How to complete this task: Where in the records does the word "habilities" occur? Copy each line in which it does.

START Provided data

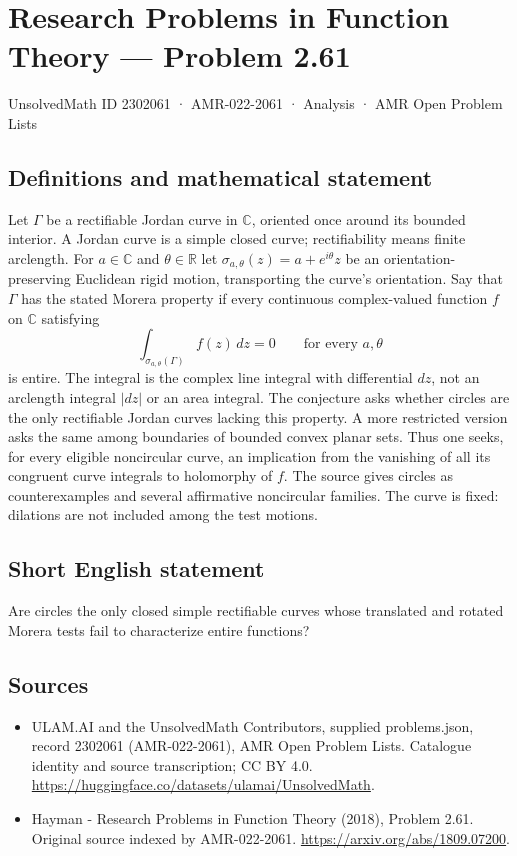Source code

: \documentclass[11pt,a4paper]{article}
\begin{document}
\section*{Research Problems in Function Theory — Problem 2.61}\label{2302061}
{\small UnsolvedMath ID 2302061 · AMR-022-2061 · Analysis · AMR Open Problem Lists}
\subsection{Definitions and mathematical statement}
Let $\Gamma$ be a rectifiable Jordan curve in $\mathbb C$, oriented once around its bounded interior. A Jordan curve is a simple closed curve; rectifiability means finite arclength. For $a\in\mathbb C$ and $\theta\in\mathbb R$ let
$\sigma_{a,\theta}(z)=a+e^{i\theta}z$ be an orientation-preserving Euclidean rigid motion, transporting the curve's orientation.
Say that $\Gamma$ has the stated Morera property if every continuous complex-valued function $f$ on $\mathbb C$ satisfying
\[
\int_{\sigma_{a,\theta}(\Gamma)} f(z)\,dz=0
\qquad\text{for every }a,\theta
\]
is entire. The integral is the complex line integral with differential $dz$, not an arclength integral $|dz|$ or an area integral.
The conjecture asks whether circles are the only rectifiable Jordan curves lacking this property. A more restricted version asks the same among boundaries of bounded convex planar sets. Thus one seeks, for every eligible noncircular curve, an implication from the vanishing of all its congruent curve integrals to holomorphy of $f$. The source gives circles as counterexamples and several affirmative noncircular families. The curve is fixed: dilations are not included among the test motions.
\subsection{Short English statement}
Are circles the only closed simple rectifiable curves whose translated and rotated Morera tests fail to characterize entire functions?
\subsection{Sources}
\begin{itemize}
\item[S1] ULAM.AI and the UnsolvedMath Contributors, supplied problems.json, record 2302061 (AMR-022-2061), AMR Open Problem Lists. Catalogue identity and source transcription; CC BY 4.0.
\url{https://huggingface.co/datasets/ulamai/UnsolvedMath}.
\item[S2] Hayman - Research Problems in Function Theory (2018), Problem 2.61. Original source indexed by AMR-022-2061.
\url{https://arxiv.org/abs/1809.07200}.
\end{itemize}
\end{document}
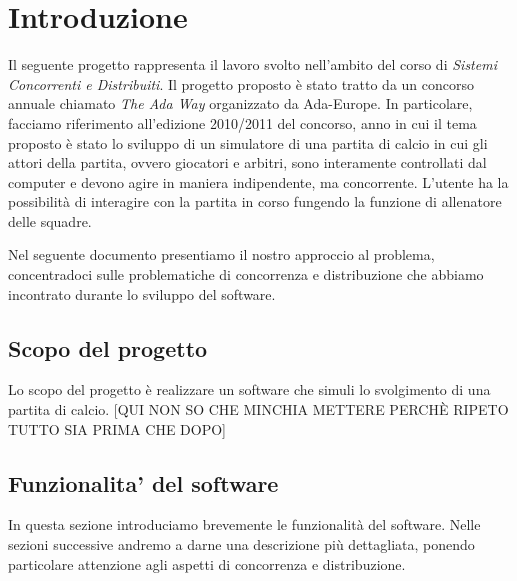 
\section*{Introduzione}
%
\label{sec:introduzione}

Il seguente progetto rappresenta il lavoro svolto nell'ambito del corso di \emph{Sistemi Concorrenti e Distribuiti}. Il progetto proposto \`{e} stato tratto da un concorso annuale chiamato \emph{The Ada Way} organizzato da Ada-Europe. In particolare, facciamo riferimento all'edizione 2010/2011 del concorso, anno in cui il tema proposto \`{e} stato lo sviluppo di un simulatore di una partita di calcio in cui gli attori della partita, ovvero giocatori e arbitri, sono interamente controllati dal computer e devono agire in maniera indipendente, ma concorrente. L'utente ha la possibilit\`{a} di interagire con la partita in corso fungendo la funzione di allenatore delle squadre. 

Nel seguente documento presentiamo il nostro approccio al problema, concentradoci sulle problematiche di concorrenza e distribuzione che abbiamo incontrato durante lo sviluppo del software.

\subsection*{Scopo del progetto}
%
\label{sec:scopo_del_progetto}
Lo scopo del progetto \`{e} realizzare un software che simuli lo svolgimento di una partita di calcio.  [QUI NON SO CHE MINCHIA METTERE PERCH\`{E} RIPETO TUTTO SIA PRIMA CHE DOPO]

\subsection*{Funzionalita' del software}
%
\label{sec:funzionalita_del_software}

In questa sezione introduciamo brevemente le funzionalit\`{a} del software. Nelle sezioni successive andremo a darne una descrizione pi\`{u} dettagliata, ponendo particolare attenzione agli aspetti di concorrenza e distribuzione.

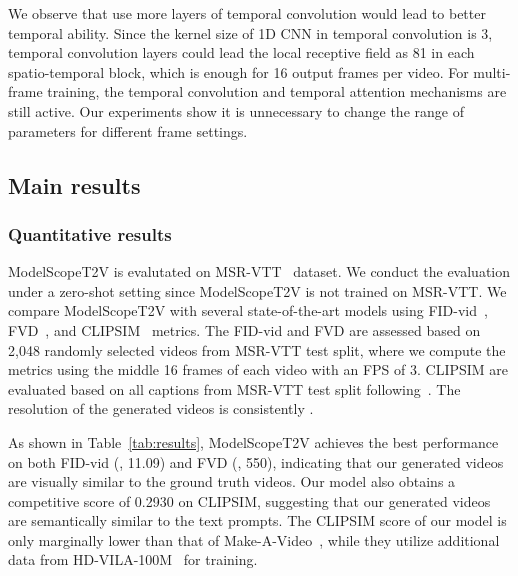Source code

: We observe that use more layers of temporal convolution would lead to better temporal ability. Since the kernel size of 1D CNN in temporal convolution is 3,  temporal convolution layers could lead the local receptive field as 81 in each spatio-temporal block, which is enough for 16 output frames per video. For multi-frame training, the temporal convolution and temporal attention mechanisms are still active. Our experiments show it is unnecessary to change the range of parameters for different frame settings.

\subsection{Main results}

\subsubsection{Quantitative results}
ModelScopeT2V is evalutated on MSR-VTT~\cite{xu2016msr-vtt} dataset. 
We conduct the evaluation under a zero-shot setting since ModelScopeT2V is not trained on MSR-VTT. 
We compare ModelScopeT2V with several state-of-the-art models using FID-vid~\cite{heusel2017gans_nash_equilibrium}, FVD~\cite{unterthiner2018FVD}, and CLIPSIM~\cite{wu2021godiva} metrics. 
The FID-vid and FVD are assessed based on 2,048 randomly selected videos from MSR-VTT test split, where we compute the metrics using the middle 16 frames of each video with an FPS of 3. 
CLIPSIM are evaluated based on all captions from MSR-VTT test split following~\cite{singer2022make-a-video}.
The resolution of the generated videos is consistently .

As shown in Table~\ref{tab:results}, ModelScopeT2V achieves the best performance on both FID-vid (\ie, 11.09) and FVD (\ie, 550), indicating that our generated videos are visually similar to the ground truth videos.
Our model also obtains a competitive score of 0.2930 on CLIPSIM, suggesting that our generated videos are semantically similar to the text prompts. 
The CLIPSIM score of our model is only marginally lower than that of Make-A-Video~\cite{singer2022make-a-video}, while they utilize additional data from HD-VILA-100M~\cite{xue2022HD-VILA-100M} for training. 


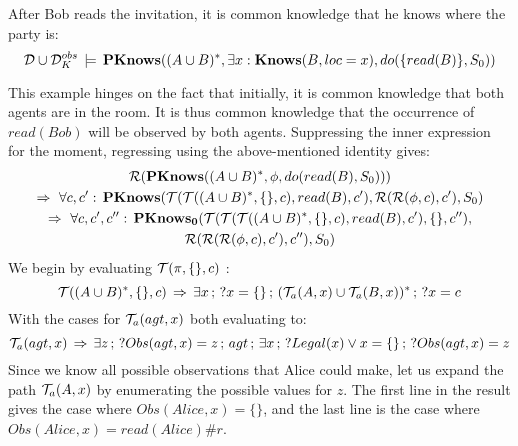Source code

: \begin{example}
After Bob reads the invitation, it is common knowledge that he knows
where the party is:\[
\mathcal{D}\cup\mathcal{D}_{K}^{obs}\,\models\,\mathbf{PKnows}((A\cup B)^{*},\exists x:\mathbf{Knows}(B,loc=x),do(\{read(B)\},S_{0}))\]

\end{example}
This example hinges on the fact that initially, it is common knowledge
that both agents are in the room. It is thus common knowledge that
the occurrence of $read(Bob)$ will be observed by both agents. Suppressing
the inner expression for the moment, regressing using the above-mentioned
identity gives:\begin{multline*}
\mathcal{R}(\mathbf{PKnows}((A\cup B)^{*},\phi,do(read(B),S_{0})))\\
\Rightarrow\,\,\forall c,c':\,\mathbf{PKnows}(\mathcal{T}(\mathcal{T}((A\cup B)^{*},\{\},c),read(B),c'),\mathcal{R}(\mathcal{R}(\phi,c),c'),S_{0})\\
\Rightarrow\,\,\forall c,c',c'':\,\mathbf{PKnows_{0}}(\mathcal{T}(\mathcal{T}(\mathcal{T}((A\cup B)^{*},\{\},c),read(B),c'),\{\},c''),\\
\mathcal{R}(\mathcal{R}(\mathcal{R}(\phi,c),c'),c''),S_{0})\end{multline*}
 We begin by evaluating $\mathcal{T}(\pi,\{\},c)$ :\[
\mathcal{T}((A\cup B)^{*},\{\},c)\,\Rightarrow\,\exists x\,;\,?x=\{\}\,;\,(\mathcal{T}_{a}(A,x)\cup\mathcal{T}_{a}(B,x))^{*}\,;\,?x=c\]
 With the cases for $\mathcal{T}_{a}(agt,x)$ both evaluating to:\[
\mathcal{T}_{a}(agt,x)\,\Rightarrow\,\exists z\,;\,?Obs(agt,x)=z\,;\, agt\,;\,\exists x\,;\,?Legal(x)\vee x=\{\}\,;\,?Obs(agt,x)=z\]
 Since we know all possible observations that Alice could make, let
us expand the path $\mathcal{T}_{a}(A,x)$ by enumerating the possible values
for $z$. The first line in the result gives the case where $Obs(Alice,x)=\{\}$,
and the last line is the case where $Obs(Alice,x)=read(Alice)\#r$.
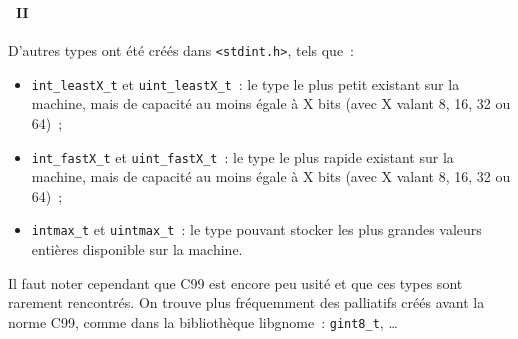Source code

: \begin{frame}[containsverbatim]
  \frametitle{\secname}
  \framesubtitle{\subsecname~II}

  \par
  D'autres types ont été créés dans \verb|<stdint.h>|, tels que~:
  \begin{itemize}
    \item \verb|int_leastX_t| et \verb|uint_leastX_t|~: le type le plus petit existant sur la machine, mais de capacité au moins égale à X bits (avec X valant 8, 16, 32 ou 64)~;
    \item \verb|int_fastX_t| et \verb|uint_fastX_t|~: le type le plus rapide existant sur la machine, mais de capacité au moins égale à X bits (avec X valant 8, 16, 32 ou 64)~;
    \item \verb|intmax_t| et \verb|uintmax_t|~: le type pouvant stocker les plus grandes valeurs entières disponible sur la machine.
  \end{itemize}
  \vspace{0.5cm}
  \par
  Il faut noter cependant que C99 est encore peu usité et que ces types sont rarement rencontrés. On trouve plus fréquemment des palliatifs créés avant la norme C99, comme dans la bibliothèque libgnome~: \verb|gint8_t|, \ldots  
  
\end{frame}

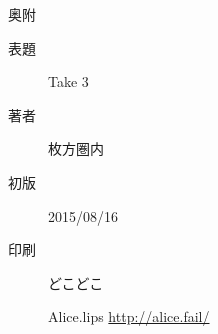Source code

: 
\vspace*{150mm}

\begin{flushright}
\begin{minipage}{70mm}
\begin{itembox}{ 奥附 }
  \begin{description}
    \item[表題] Take 3
    \item[著者] 枚方圏内
    \item[初版] 2015/08/16
    \item[印刷] どこどこ
    \item[] \hspace*{-10pt} Alice.lips \url{http://alice.fail/}
  \end{description}
\end{itembox}
\end{minipage}
\end{flushright}
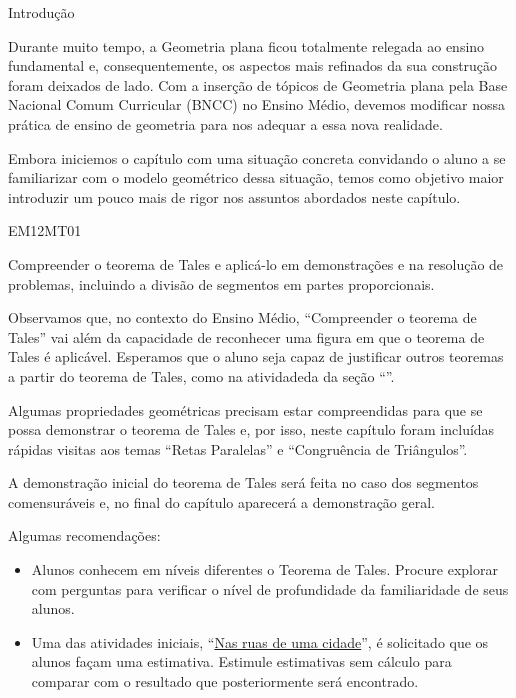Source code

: \begin{apresentacao}{Introdução}


Durante muito tempo, a Geometria plana ficou totalmente relegada ao ensino fundamental e, consequentemente, os aspectos mais refinados da sua construção foram deixados de lado. Com a inserção de tópicos de Geometria plana pela Base Nacional Comum Curricular (BNCC) no Ensino Médio, devemos modificar nossa prática de ensino de geometria para nos adequar a  essa nova realidade.


Embora iniciemos o capítulo com uma situação concreta convidando o aluno a se familiarizar com o modelo geométrico dessa situação, temos como objetivo maior introduzir um pouco mais de rigor nos assuntos abordados neste capítulo.


\begin{habilities}{EM12MT01}

Compreender o teorema de Tales e aplicá-lo em demonstrações e na resolução de problemas, incluindo a divisão de segmentos em partes proporcionais.
\end{habilities}

Observamos que, no contexto do Ensino Médio, “Compreender o teorema de Tales” vai além da capacidade de reconhecer uma figura em que o teorema de Tales é aplicável. Esperamos que o aluno seja capaz de justificar outros teoremas a partir do teorema de Tales, como na atividadeda da seção “”.

Algumas propriedades geométricas precisam estar compreendidas para que se possa demonstrar o teorema de Tales e, por isso, neste capítulo foram incluídas rápidas visitas aos temas “Retas Paralelas” e “Congruência de Triângulos”.

A demonstração inicial do teorema de Tales será feita no caso dos segmentos comensuráveis e, no final do capítulo aparecerá a demonstração geral.

Algumas recomendações:
\begin{itemize}
\item {} 
Alunos conhecem em níveis diferentes o Teorema de Tales. Procure explorar com perguntas para verificar o nível de profundidade da familiaridade de seus alunos.

\item {} 
Uma das atividades iniciais, ``\hyperref[nas-ruas]{Nas ruas de uma cidade}”, é solicitado que os alunos façam uma estimativa. Estimule estimativas sem cálculo para comparar com o resultado que posteriormente será encontrado.


\end{itemize}
\end{apresentacao}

END Provided data

Exercise response:
\begin{habilities}{EM12MT01}
\end{habilities}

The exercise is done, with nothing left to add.